We like to think of ourselves and others as generally honest people. But the truth is we lie a lot more than you might expect.
One study conducted by University of Massachusetts psychologist Robert S. Feldman found that 60% of people lied at least once during a 10-minute conversation, telling an average of two to three lies. Participants lied more when they were told to appear likable and competent.
Pamela Meyer, founder and CEO of Calibrate — a company that provides deception detection training — sorts lies into two categories: offensive and defensive. Offensive lies are told to gain something: a reward, an advantage over a person or a situation, or admiration from others. Defensive lies, on the other hand, are told to protect the liar or another person (hey, not all lies are self-seeking!) from embarrassment, punishment or harm, or to avoid an awkward social situation.
“We misunderstand motivation for lying and often judge liars too harshly,” Meyer told HuffPost. “The word ‘liar’ is a trigger for finger-pointing and moral superiority. Lying, however, is part of the human experience.”
So how do you know if someone is lying to your face? And what do you do if they are? Experts share what to look for and how to handle a potential confrontation.
We’re Actually Not Very Good At Detecting Lies
Studies have shown that we only get it right a little over half the time. That’s just slightly better than your odds if you guessed. And why is that? The “signs” we’ve been taught to look for — like fidgeting or avoiding eye contact — aren’t actually strong, evidence-based indicators.

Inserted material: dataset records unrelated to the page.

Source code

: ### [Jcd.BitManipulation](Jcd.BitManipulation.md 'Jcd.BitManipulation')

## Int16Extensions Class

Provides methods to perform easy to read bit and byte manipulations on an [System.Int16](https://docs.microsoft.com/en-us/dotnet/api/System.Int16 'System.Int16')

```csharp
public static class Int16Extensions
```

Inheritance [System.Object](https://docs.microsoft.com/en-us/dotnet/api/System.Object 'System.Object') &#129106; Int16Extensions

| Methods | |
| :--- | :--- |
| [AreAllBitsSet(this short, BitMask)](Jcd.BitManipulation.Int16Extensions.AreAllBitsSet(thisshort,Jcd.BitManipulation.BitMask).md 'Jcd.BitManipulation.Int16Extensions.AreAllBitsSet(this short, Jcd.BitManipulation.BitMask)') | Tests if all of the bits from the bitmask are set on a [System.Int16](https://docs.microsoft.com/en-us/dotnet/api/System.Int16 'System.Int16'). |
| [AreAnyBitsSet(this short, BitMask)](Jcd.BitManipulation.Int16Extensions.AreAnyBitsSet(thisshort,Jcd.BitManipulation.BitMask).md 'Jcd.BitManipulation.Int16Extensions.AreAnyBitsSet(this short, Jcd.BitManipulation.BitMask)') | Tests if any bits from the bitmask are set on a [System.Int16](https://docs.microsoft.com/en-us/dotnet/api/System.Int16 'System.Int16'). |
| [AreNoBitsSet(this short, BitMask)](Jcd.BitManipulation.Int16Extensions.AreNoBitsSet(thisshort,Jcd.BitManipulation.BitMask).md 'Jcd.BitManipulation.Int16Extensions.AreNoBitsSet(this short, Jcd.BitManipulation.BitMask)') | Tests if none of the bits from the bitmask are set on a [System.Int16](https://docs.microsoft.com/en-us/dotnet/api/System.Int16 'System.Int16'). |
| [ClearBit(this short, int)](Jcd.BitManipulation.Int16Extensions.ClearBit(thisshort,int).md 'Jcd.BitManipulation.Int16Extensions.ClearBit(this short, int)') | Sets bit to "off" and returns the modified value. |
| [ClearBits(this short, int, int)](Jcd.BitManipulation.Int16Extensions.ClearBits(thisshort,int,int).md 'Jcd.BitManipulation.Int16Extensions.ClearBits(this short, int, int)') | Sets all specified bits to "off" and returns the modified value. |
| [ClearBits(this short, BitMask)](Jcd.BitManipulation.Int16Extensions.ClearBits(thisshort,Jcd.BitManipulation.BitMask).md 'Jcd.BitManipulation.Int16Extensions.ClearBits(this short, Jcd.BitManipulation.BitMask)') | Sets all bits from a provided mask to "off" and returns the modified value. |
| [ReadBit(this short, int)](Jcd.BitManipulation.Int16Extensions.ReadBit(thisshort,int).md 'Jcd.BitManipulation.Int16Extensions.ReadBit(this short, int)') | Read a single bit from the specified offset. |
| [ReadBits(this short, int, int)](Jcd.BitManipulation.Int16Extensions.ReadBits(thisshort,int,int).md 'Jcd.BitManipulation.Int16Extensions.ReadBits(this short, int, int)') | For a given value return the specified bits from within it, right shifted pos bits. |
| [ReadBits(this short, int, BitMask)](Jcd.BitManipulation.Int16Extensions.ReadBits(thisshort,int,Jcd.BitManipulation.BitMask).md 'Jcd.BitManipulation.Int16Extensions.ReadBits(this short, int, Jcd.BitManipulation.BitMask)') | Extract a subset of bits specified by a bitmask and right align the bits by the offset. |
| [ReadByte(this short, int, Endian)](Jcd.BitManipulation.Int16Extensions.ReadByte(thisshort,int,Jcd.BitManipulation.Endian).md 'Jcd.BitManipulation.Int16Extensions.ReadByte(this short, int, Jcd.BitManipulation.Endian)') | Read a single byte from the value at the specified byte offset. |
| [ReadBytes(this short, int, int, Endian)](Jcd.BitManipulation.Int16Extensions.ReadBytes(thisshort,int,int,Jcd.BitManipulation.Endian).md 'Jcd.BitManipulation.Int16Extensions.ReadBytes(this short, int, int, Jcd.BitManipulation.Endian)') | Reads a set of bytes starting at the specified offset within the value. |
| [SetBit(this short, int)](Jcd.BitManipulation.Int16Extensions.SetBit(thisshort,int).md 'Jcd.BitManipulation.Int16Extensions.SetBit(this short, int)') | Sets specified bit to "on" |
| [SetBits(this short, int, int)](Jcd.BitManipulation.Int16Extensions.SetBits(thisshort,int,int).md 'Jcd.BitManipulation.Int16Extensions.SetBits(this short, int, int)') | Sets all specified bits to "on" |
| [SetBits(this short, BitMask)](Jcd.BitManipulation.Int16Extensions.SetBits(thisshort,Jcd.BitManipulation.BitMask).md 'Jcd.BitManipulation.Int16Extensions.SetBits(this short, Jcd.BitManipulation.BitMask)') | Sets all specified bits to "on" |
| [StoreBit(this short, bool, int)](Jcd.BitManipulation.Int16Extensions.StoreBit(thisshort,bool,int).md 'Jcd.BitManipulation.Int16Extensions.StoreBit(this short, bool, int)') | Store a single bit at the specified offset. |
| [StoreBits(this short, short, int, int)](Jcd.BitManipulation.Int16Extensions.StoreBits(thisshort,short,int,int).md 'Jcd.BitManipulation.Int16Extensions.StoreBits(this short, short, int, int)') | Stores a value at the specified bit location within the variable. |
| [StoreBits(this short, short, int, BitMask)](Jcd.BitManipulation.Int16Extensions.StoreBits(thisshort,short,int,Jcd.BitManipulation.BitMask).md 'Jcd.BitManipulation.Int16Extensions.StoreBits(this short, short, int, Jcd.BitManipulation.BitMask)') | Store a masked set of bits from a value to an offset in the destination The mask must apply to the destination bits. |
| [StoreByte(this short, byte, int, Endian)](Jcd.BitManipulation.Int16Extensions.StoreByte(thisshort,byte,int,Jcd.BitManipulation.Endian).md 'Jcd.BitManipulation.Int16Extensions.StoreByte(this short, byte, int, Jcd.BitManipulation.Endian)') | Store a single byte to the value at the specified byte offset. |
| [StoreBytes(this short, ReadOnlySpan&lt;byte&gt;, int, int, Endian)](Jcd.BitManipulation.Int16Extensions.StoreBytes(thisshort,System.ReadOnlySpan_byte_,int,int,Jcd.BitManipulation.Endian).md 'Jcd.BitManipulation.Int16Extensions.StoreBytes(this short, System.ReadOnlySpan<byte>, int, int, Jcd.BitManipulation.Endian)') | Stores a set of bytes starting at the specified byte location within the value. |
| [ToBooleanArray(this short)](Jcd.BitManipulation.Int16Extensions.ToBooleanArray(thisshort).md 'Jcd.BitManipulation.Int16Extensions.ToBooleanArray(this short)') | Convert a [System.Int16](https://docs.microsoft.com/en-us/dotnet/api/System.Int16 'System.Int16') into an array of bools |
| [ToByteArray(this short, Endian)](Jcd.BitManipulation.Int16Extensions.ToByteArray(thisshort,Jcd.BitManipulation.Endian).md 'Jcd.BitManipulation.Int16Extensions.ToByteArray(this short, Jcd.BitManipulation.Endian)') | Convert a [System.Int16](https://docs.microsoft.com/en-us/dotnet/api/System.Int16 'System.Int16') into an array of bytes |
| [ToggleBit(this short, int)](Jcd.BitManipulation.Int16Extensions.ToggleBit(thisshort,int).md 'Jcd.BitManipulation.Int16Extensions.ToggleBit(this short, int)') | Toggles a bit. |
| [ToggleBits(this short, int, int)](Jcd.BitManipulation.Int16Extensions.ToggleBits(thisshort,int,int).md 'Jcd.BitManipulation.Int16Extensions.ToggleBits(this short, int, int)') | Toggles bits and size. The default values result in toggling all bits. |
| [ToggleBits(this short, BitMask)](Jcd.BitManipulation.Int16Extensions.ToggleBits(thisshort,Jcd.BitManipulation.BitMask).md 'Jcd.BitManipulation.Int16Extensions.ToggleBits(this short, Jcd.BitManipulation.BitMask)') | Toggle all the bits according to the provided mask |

“The cues that people normally rely on are based on wives’ tales or social stereotypes — that liars tend to avoid your gaze, or they tend to act nervous or they tell stories that are very abstract with few details,” University of Texas at Austin communications professor Matthew McGlone, who has taught courses on deception, previously told Vice.
In reality, lie detection is “enormously complex,” Meyer said.
“There are no singular signs, regardless of what others might suggest. You cannot look at someone and say, ‘He’s tapping his foot, I know he is lying.’ It is not a parlor trick,” she said. “That said, there are ways to approach a possible liar that will elicit the truth, and there are ways to think about lying that will inform your view.”
“The word ‘liar’ is a trigger for finger-pointing and moral superiority. Lying, however, is part of the human experience.”
One way to do that? Increase the person’s cognitive load. Lying while trying to appear calm and truthful is taxing; it requires a ton of mental energy. You can use that to your advantage.
“When you are trying to think what to say, act composed, appear spontaneous, the load on your cognitive system is high,” Meyer said. “It’s as if many wheels are already turning in your head as you try to process in real time how to present yourself and what to say.”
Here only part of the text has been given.